This book was a real disappointment- I'm a huge bourne fan, yet this book is muddled in plot twists, improbable character allegiances developed only over a few hours of meeting each other and just overall, too much randomness. The characters are plastic, their motives thin and non-developed. Dont waste 12 hours of your life on this one..
I have heard about this genre of books baed on the biblical interpretation of the coming of judgement day, but I mistook this book as a post-apocalypse novel, and I was stuck listening to stories of peoples prayer sessions, and their battle to be good christians in the face of turmoil.. Actually, during the listen (and I didn't get far) I had the novel feeling of rooting for the antagonists! I was thinking, "yes! the angry mob will get the fundamentalists this time!"
Something against religion.. maybe Freethinkers, by Susan Jacoby, or The End of Faith, by Sam Harris.
I should have been forewarned by looking closer at the author's name. Who puts a comma between their middle and last name? Like they are different thoughts that need separation? His middle and last name are clauses or adverbs, and just confused the reader when they were together? silly christians..
Deaver Brown had a few martinis and then set his iPhone up in a starbucks or maybe the back seat of an old car.. Seriously.. The audio quality is not even as good as an iPhone.. and the narration; he coughs, and mumbles and sort of drunkenly wanders atonally through the stories.. The book is great, but the technical issues of the recording remove any focus which you have on the literature.
The book had decent start.. but then diverges into chapter after chapter of short stories that have little to do with an overall plot.. It's like a collection of Hardy-Boy mysteries. (Underscore Boy) It's about an adolescent boy, coming of age and gifted with good martial arts skills, idealistic morals... and he's got a pet mule, named Mrs. Pedecares. Together boy and mule set out on different missions/journeys to fight crime.. He fights the bad guys with his high morals and his dojo stick. Towards the middle of the book, I was rooting for the antagonists to vanquish the brat, and for the book to come to an abrupt ending, providing me with a quick exit to my suffering. There are some mechanical robot bugs too.. They have something to do with the plot.. I think.. And nothing in the book has reference to the books title; not that it has to, but it's a bit odd, naming a teen-novel after a quality control process for manufacturing.
Sharlet takes an interesting topic and makes it tedious. He can write very well, borderline saccharine with cliches and pretty visuals, but.. he lacks the ability to tell a story that holds any attention. It's rich in content, but getting through that content is almost impossible as its just facts woven together without any plot.. I managed to get through a few hours and had to stop.. Cheaper then Ambien though.
Well written, but so dull, plotless and insipid, I had to delete the file.. Sounded great in the description, but utterly dull..

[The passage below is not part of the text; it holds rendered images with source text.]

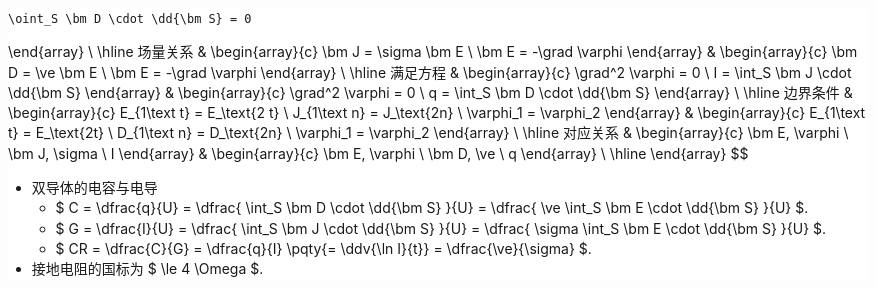 	\oint_S \bm D \cdot \dd{\bm S} = 0
\end{array}
\\ \hline
场量关系 & \begin{array}{c}
	\bm J = \sigma \bm E \\
	\bm E = -\grad \varphi
\end{array}
& \begin{array}{c}
	\bm D = \ve \bm E \\
	\bm E = -\grad \varphi
\end{array}
\\ \hline
满足方程 & \begin{array}{c}
	\grad^2 \varphi = 0 \\
	I = \int_S \bm J \cdot \dd{\bm S}
\end{array}
& \begin{array}{c}
	\grad^2 \varphi = 0 \\
	q = \int_S \bm D \cdot \dd{\bm S}
\end{array}
\\ \hline
边界条件 & \begin{array}{c}
	E_{1\text t} = E_\text{2 t} \\
	J_{1\text n} = J_\text{2n} \\
	\varphi_1 = \varphi_2
\end{array}
& \begin{array}{c}
	E_{1\text t} = E_\text{2t} \\
	D_{1\text n} = D_\text{2n} \\
	\varphi_1 = \varphi_2
\end{array}
\\ \hline
对应关系 & \begin{array}{c}
	\bm E, \varphi \\
	\bm J, \sigma \\
	I
\end{array}
& \begin{array}{c}
	\bm E, \varphi \\
	\bm D, \ve \\
	q
\end{array}
\\ \hline
\end{array}
$$

- 双导体的电容与电导
  - $ C = \dfrac{q}{U} = \dfrac{
    	\int_S \bm D \cdot \dd{\bm S}
    }{U} = \dfrac{
    	\ve \int_S \bm E \cdot \dd{\bm S}
    }{U} $.
  - $ G = \dfrac{I}{U} = \dfrac{
    	\int_S \bm J \cdot \dd{\bm S}
    }{U} = \dfrac{
    	\sigma \int_S \bm E \cdot \dd{\bm S}
    }{U} $.
  - $ CR = \dfrac{C}{G} = \dfrac{q}{I} \pqty{= \ddv{\ln I}{t}} = \dfrac{\ve}{\sigma} $.
- 接地电阻的国标为 $ \le 4 \Omega $.

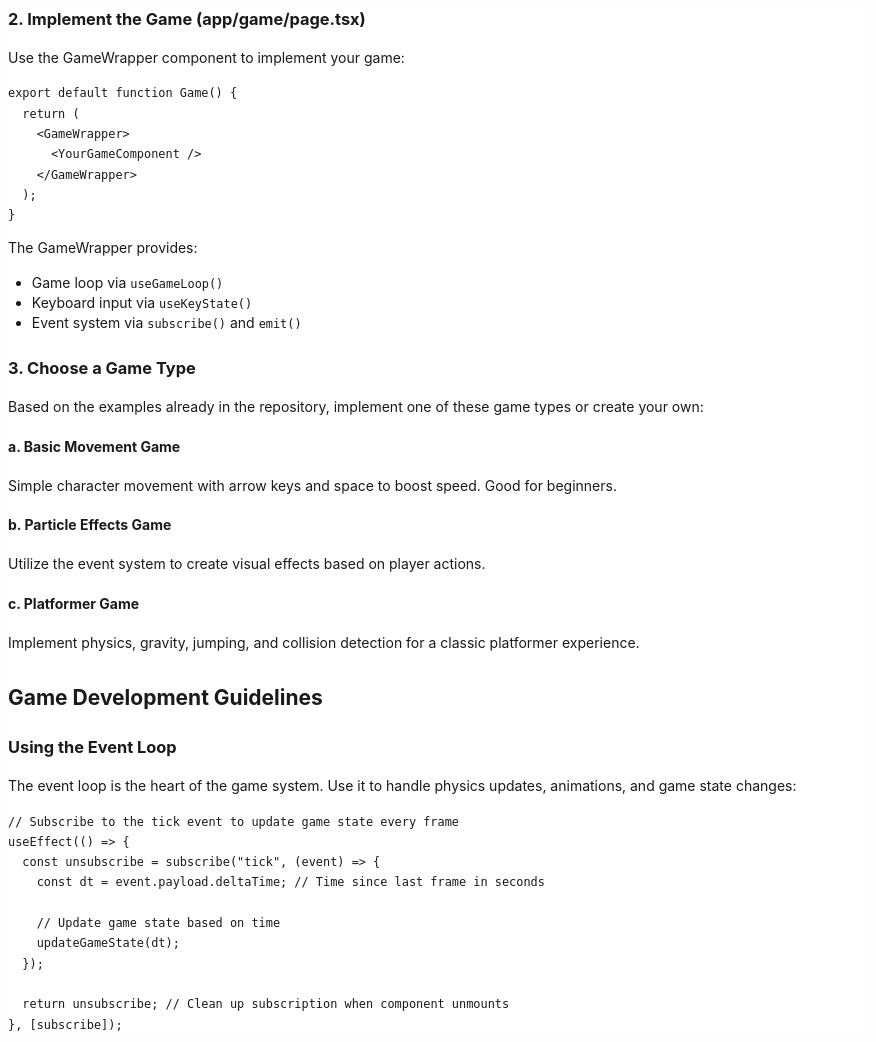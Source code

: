### 2. Implement the Game (app/game/page.tsx)

Use the GameWrapper component to implement your game:

```tsx
export default function Game() {
  return (
    <GameWrapper>
      <YourGameComponent />
    </GameWrapper>
  );
}
```

The GameWrapper provides:

- Game loop via `useGameLoop()`
- Keyboard input via `useKeyState()`
- Event system via `subscribe()` and `emit()`

### 3. Choose a Game Type

Based on the examples already in the repository, implement one of these game types or create your own:

#### a. Basic Movement Game

Simple character movement with arrow keys and space to boost speed. Good for beginners.

#### b. Particle Effects Game

Utilize the event system to create visual effects based on player actions.

#### c. Platformer Game

Implement physics, gravity, jumping, and collision detection for a classic platformer experience.

## Game Development Guidelines

### Using the Event Loop

The event loop is the heart of the game system. Use it to handle physics updates, animations, and game state changes:

```tsx
// Subscribe to the tick event to update game state every frame
useEffect(() => {
  const unsubscribe = subscribe("tick", (event) => {
    const dt = event.payload.deltaTime; // Time since last frame in seconds

    // Update game state based on time
    updateGameState(dt);
  });

  return unsubscribe; // Clean up subscription when component unmounts
}, [subscribe]);
```
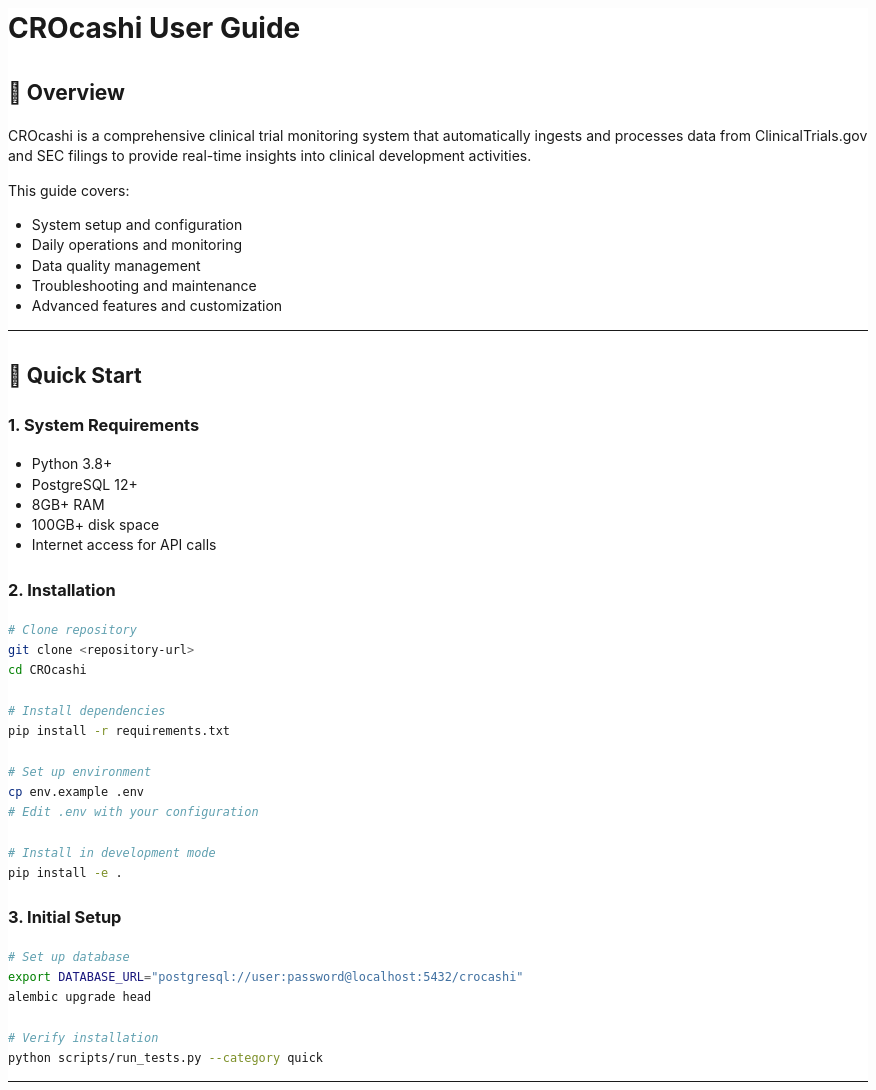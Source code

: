 # CROcashi User Guide

## 📖 **Overview**

CROcashi is a comprehensive clinical trial monitoring system that automatically ingests and processes data from ClinicalTrials.gov and SEC filings to provide real-time insights into clinical development activities.

This guide covers:
- System setup and configuration
- Daily operations and monitoring
- Data quality management
- Troubleshooting and maintenance
- Advanced features and customization

---

## 🚀 **Quick Start**

### **1. System Requirements**
- Python 3.8+
- PostgreSQL 12+
- 8GB+ RAM
- 100GB+ disk space
- Internet access for API calls

### **2. Installation**
```bash
# Clone repository
git clone <repository-url>
cd CROcashi

# Install dependencies
pip install -r requirements.txt

# Set up environment
cp env.example .env
# Edit .env with your configuration

# Install in development mode
pip install -e .
```

### **3. Initial Setup**
```bash
# Set up database
export DATABASE_URL="postgresql://user:password@localhost:5432/crocashi"
alembic upgrade head

# Verify installation
python scripts/run_tests.py --category quick
```

---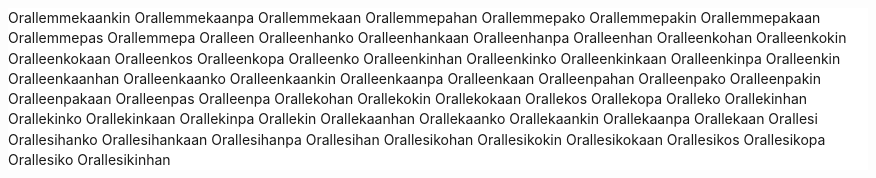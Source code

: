Orallemmekaankin
Orallemmekaanpa
Orallemmekaan
Orallemmepahan
Orallemmepako
Orallemmepakin
Orallemmepakaan
Orallemmepas
Orallemmepa
Oralleen
Oralleenhanko
Oralleenhankaan
Oralleenhanpa
Oralleenhan
Oralleenkohan
Oralleenkokin
Oralleenkokaan
Oralleenkos
Oralleenkopa
Oralleenko
Oralleenkinhan
Oralleenkinko
Oralleenkinkaan
Oralleenkinpa
Oralleenkin
Oralleenkaanhan
Oralleenkaanko
Oralleenkaankin
Oralleenkaanpa
Oralleenkaan
Oralleenpahan
Oralleenpako
Oralleenpakin
Oralleenpakaan
Oralleenpas
Oralleenpa
Orallekohan
Orallekokin
Orallekokaan
Orallekos
Orallekopa
Oralleko
Orallekinhan
Orallekinko
Orallekinkaan
Orallekinpa
Orallekin
Orallekaanhan
Orallekaanko
Orallekaankin
Orallekaanpa
Orallekaan
Orallesi
Orallesihanko
Orallesihankaan
Orallesihanpa
Orallesihan
Orallesikohan
Orallesikokin
Orallesikokaan
Orallesikos
Orallesikopa
Orallesiko
Orallesikinhan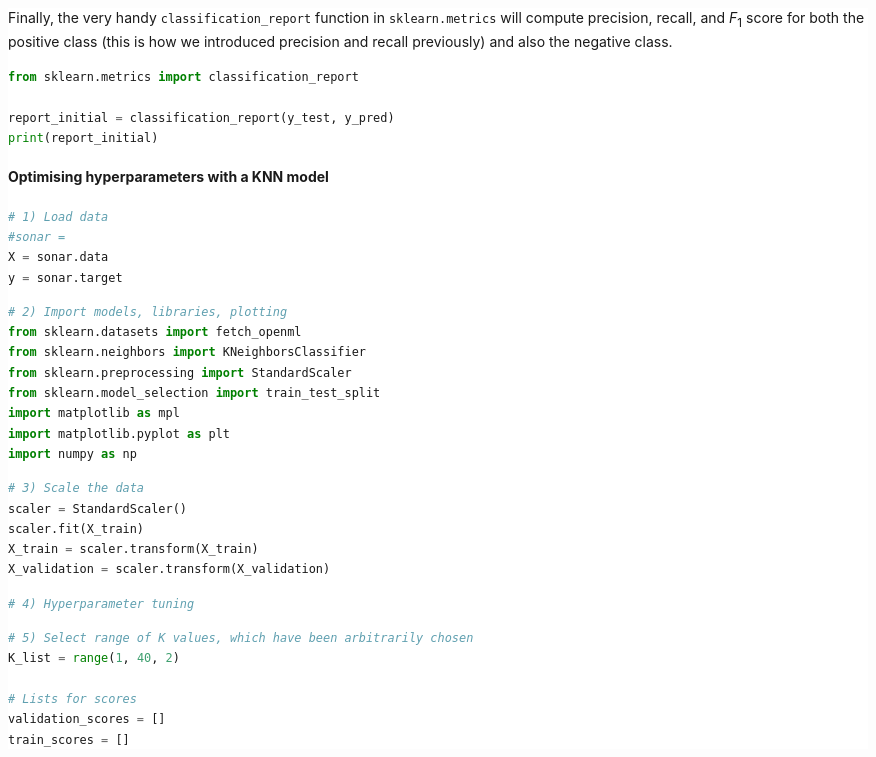 Finally, the very handy `classification_report` function in `sklearn.metrics` will compute precision, recall, and $F_1$ score for both the positive class (this is how we introduced precision and recall previously) and also the negative class.


```python
from sklearn.metrics import classification_report

report_initial = classification_report(y_test, y_pred)
print(report_initial)
```

#### Optimising hyperparameters with a KNN model
<a id='optimising_hyperparameters_with_a_knn_model'></a>


```python
# 1) Load data
#sonar = 
X = sonar.data
y = sonar.target
```


```python
# 2) Import models, libraries, plotting
from sklearn.datasets import fetch_openml
from sklearn.neighbors import KNeighborsClassifier
from sklearn.preprocessing import StandardScaler
from sklearn.model_selection import train_test_split
import matplotlib as mpl
import matplotlib.pyplot as plt
import numpy as np
```


```python
# 3) Scale the data
scaler = StandardScaler()
scaler.fit(X_train)
X_train = scaler.transform(X_train)
X_validation = scaler.transform(X_validation)
```


```python
# 4) Hyperparameter tuning
```


```python
# 5) Select range of K values, which have been arbitrarily chosen
K_list = range(1, 40, 2)

# Lists for scores
validation_scores = []
train_scores = []
```
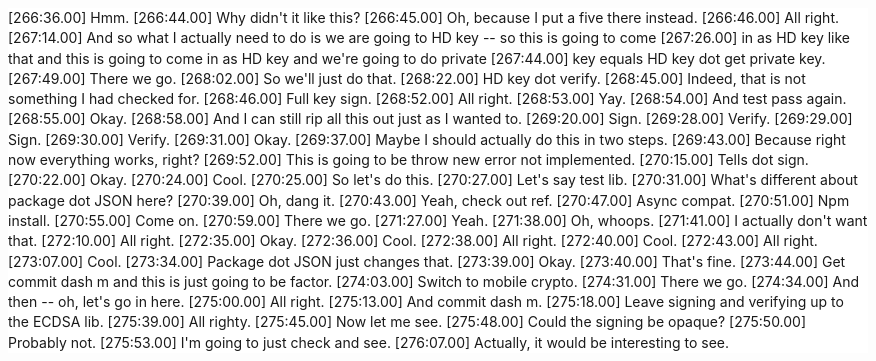 [266:36.00] Hmm.
[266:44.00] Why didn't it like this?
[266:45.00] Oh, because I put a five there instead.
[266:46.00] All right.
[267:14.00] And so what I actually need to do is we are going to HD key -- so this is going to come
[267:26.00] in as HD key like that and this is going to come in as HD key and we're going to do private
[267:44.00] key equals HD key dot get private key.
[267:49.00] There we go.
[268:02.00] So we'll just do that.
[268:22.00] HD key dot verify.
[268:45.00] Indeed, that is not something I had checked for.
[268:46.00] Full key sign.
[268:52.00] All right.
[268:53.00] Yay.
[268:54.00] And test pass again.
[268:55.00] Okay.
[268:58.00] And I can still rip all this out just as I wanted to.
[269:20.00] Sign.
[269:28.00] Verify.
[269:29.00] Sign.
[269:30.00] Verify.
[269:31.00] Okay.
[269:37.00] Maybe I should actually do this in two steps.
[269:43.00] Because right now everything works, right?
[269:52.00] This is going to be throw new error not implemented.
[270:15.00] Tells dot sign.
[270:22.00] Okay.
[270:24.00] Cool.
[270:25.00] So let's do this.
[270:27.00] Let's say test lib.
[270:31.00] What's different about package dot JSON here?
[270:39.00] Oh, dang it.
[270:43.00] Yeah, check out ref.
[270:47.00] Async compat.
[270:51.00] Npm install.
[270:55.00] Come on.
[270:59.00] There we go.
[271:27.00] Yeah.
[271:38.00] Oh, whoops.
[271:41.00] I actually don't want that.
[272:10.00] All right.
[272:35.00] Okay.
[272:36.00] Cool.
[272:38.00] All right.
[272:40.00] Cool.
[272:43.00] All right.
[273:07.00] Cool.
[273:34.00] Package dot JSON just changes that.
[273:39.00] Okay.
[273:40.00] That's fine.
[273:44.00] Get commit dash m and this is just going to be factor.
[274:03.00] Switch to mobile crypto.
[274:31.00] There we go.
[274:34.00] And then -- oh, let's go in here.
[275:00.00] All right.
[275:13.00] And commit dash m.
[275:18.00] Leave signing and verifying up to the ECDSA lib.
[275:39.00] All righty.
[275:45.00] Now let me see.
[275:48.00] Could the signing be opaque?
[275:50.00] Probably not.
[275:53.00] I'm going to just check and see.
[276:07.00] Actually, it would be interesting to see.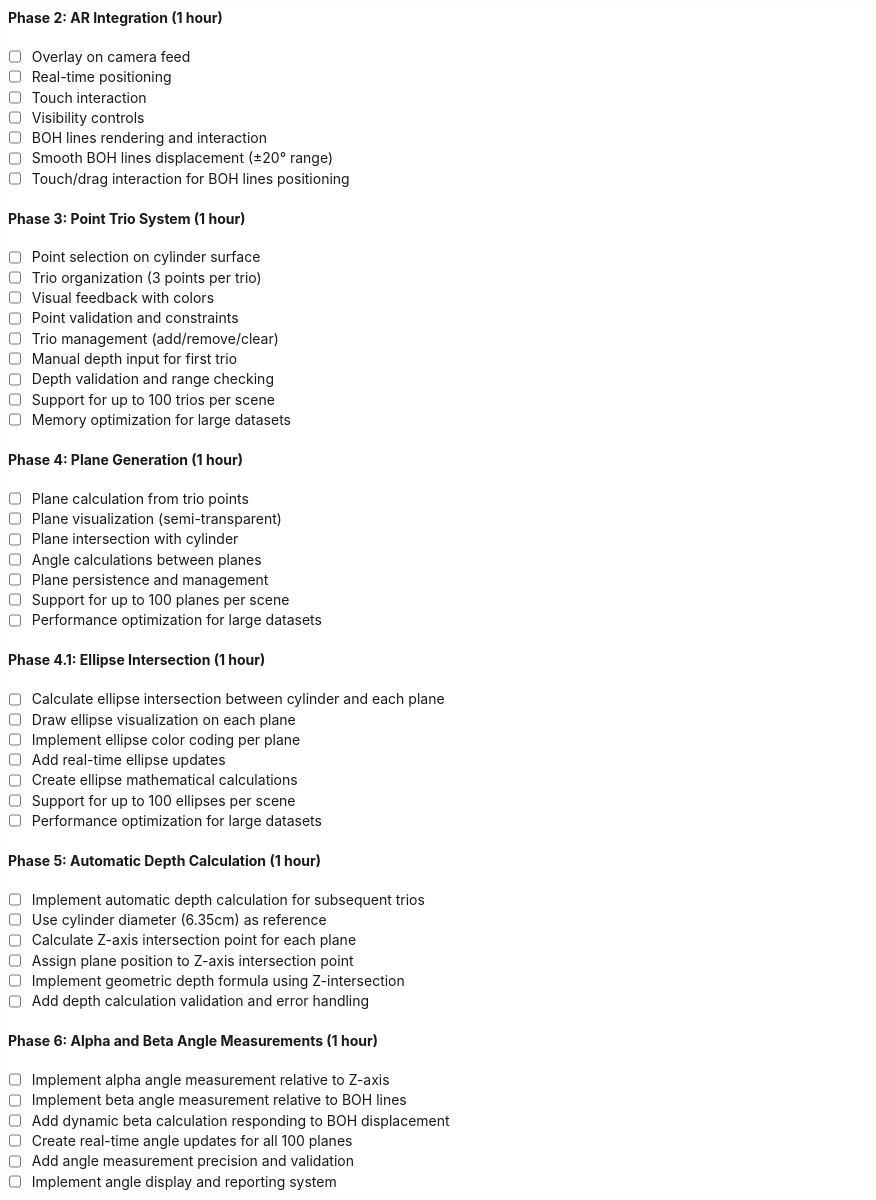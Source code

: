 #### Phase 2: AR Integration (1 hour)
- [ ] Overlay on camera feed
- [ ] Real-time positioning
- [ ] Touch interaction
- [ ] Visibility controls
- [ ] BOH lines rendering and interaction
- [ ] Smooth BOH lines displacement (±20° range)
- [ ] Touch/drag interaction for BOH lines positioning

#### Phase 3: Point Trio System (1 hour)
- [ ] Point selection on cylinder surface
- [ ] Trio organization (3 points per trio)
- [ ] Visual feedback with colors
- [ ] Point validation and constraints
- [ ] Trio management (add/remove/clear)
- [ ] Manual depth input for first trio
- [ ] Depth validation and range checking
- [ ] Support for up to 100 trios per scene
- [ ] Memory optimization for large datasets

#### Phase 4: Plane Generation (1 hour)
- [ ] Plane calculation from trio points
- [ ] Plane visualization (semi-transparent)
- [ ] Plane intersection with cylinder
- [ ] Angle calculations between planes
- [ ] Plane persistence and management
- [ ] Support for up to 100 planes per scene
- [ ] Performance optimization for large datasets

#### Phase 4.1: Ellipse Intersection (1 hour)
- [ ] Calculate ellipse intersection between cylinder and each plane
- [ ] Draw ellipse visualization on each plane
- [ ] Implement ellipse color coding per plane
- [ ] Add real-time ellipse updates
- [ ] Create ellipse mathematical calculations
- [ ] Support for up to 100 ellipses per scene
- [ ] Performance optimization for large datasets

#### Phase 5: Automatic Depth Calculation (1 hour)
- [ ] Implement automatic depth calculation for subsequent trios
- [ ] Use cylinder diameter (6.35cm) as reference
- [ ] Calculate Z-axis intersection point for each plane
- [ ] Assign plane position to Z-axis intersection point
- [ ] Implement geometric depth formula using Z-intersection
- [ ] Add depth calculation validation and error handling

#### Phase 6: Alpha and Beta Angle Measurements (1 hour)
- [ ] Implement alpha angle measurement relative to Z-axis
- [ ] Implement beta angle measurement relative to BOH lines
- [ ] Add dynamic beta calculation responding to BOH displacement
- [ ] Create real-time angle updates for all 100 planes
- [ ] Add angle measurement precision and validation
- [ ] Implement angle display and reporting system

This is painful to listen to.. the author seems bright enough, but has the tendency throughout the book to write below our threshold for literacy. It's like he's afraid of using large words or complex situations. It reads like a Hardy-Boys book, except he uses linked cliches to complete sentences. The fact that it's narrated by the dude who did the Pepperridge Farm voice overs doesn't help the overall pseudo-macabre subject matter either. Out of 50 completed downloads, this is the one I wont finish.
Umm.. The book is actually a decent anthropological and Social synopsis of group activity.. It's well written with excellent references to classical literature and mythology.. The other reviewers whom think it's dull must think that "Enders Game" is just an amazing read.. The reviewer whom cited it as being "racist" must not have read any literature dating before the 60's..
This book has actually made me so angry in reading it that I'm having trouble writing a fair assessment of it. The authors assessment for the "wisdom of crowds" was judged by the fact that if you average people's guesses at the numbers of marbles in a jar, it comes to be rather close. Fine for guessing marbles in a jar, but real world applications of this type of thinking is flawed and arguments for it are left wanting. A good half the arguments he develops in the book are about the stupidity of crowds; leaving me wondering why I even bothered with his trite analysis of "funny and amusing sociological data" The author's world is a sterile and joyless place where the reality of his ideas are about as exciting as this read. The last time I checked "crowds" haven't written any great books, created any symphonies or inspired me to any level like an individual could.